From the records that follow, give the number of lines that include the word "here", with no further words.

● ● ● ●

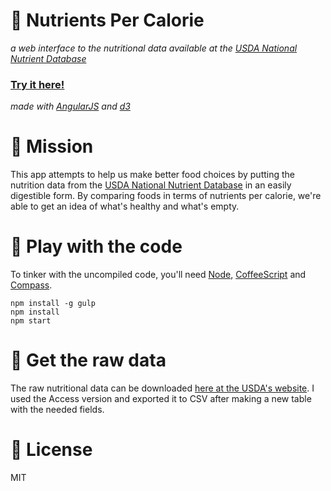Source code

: :dolphin: Nutrients Per Calorie
===============================

*a web interface to the nutritional data available at the [USDA National Nutrient Database](http://ndb.nal.usda.gov/)*

### [Try it here!](http://ryanatkn.github.com/nutrients-per-calorie)

*made with [AngularJS](http://angularjs.org/) and [d3](http://d3js.org/)*


:elephant: Mission
==================

This app attempts to help us make better food choices by putting the nutrition data from the [USDA National Nutrient Database](http://ndb.nal.usda.gov/) in an easily digestible form. By comparing foods in terms of nutrients per calorie, we're able to get an idea of what's healthy and what's empty.


:octopus: Play with the code
============================

To tinker with the uncompiled code, you'll need [Node](http://nodejs.org), [CoffeeScript](http://coffeescript.org/) and [Compass](http://compass-style.org/).
  
    npm install -g gulp
    npm install
    npm start


:monkey: Get the raw data
=========================

The raw nutritional data can be downloaded [here at the USDA's website](http://www.ars.usda.gov/Services/docs.htm?docid=22771). I used the Access version and exported it to CSV after making a new table with the needed fields.


:snake: License
===============

MIT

● ● ● ●

Answer section
2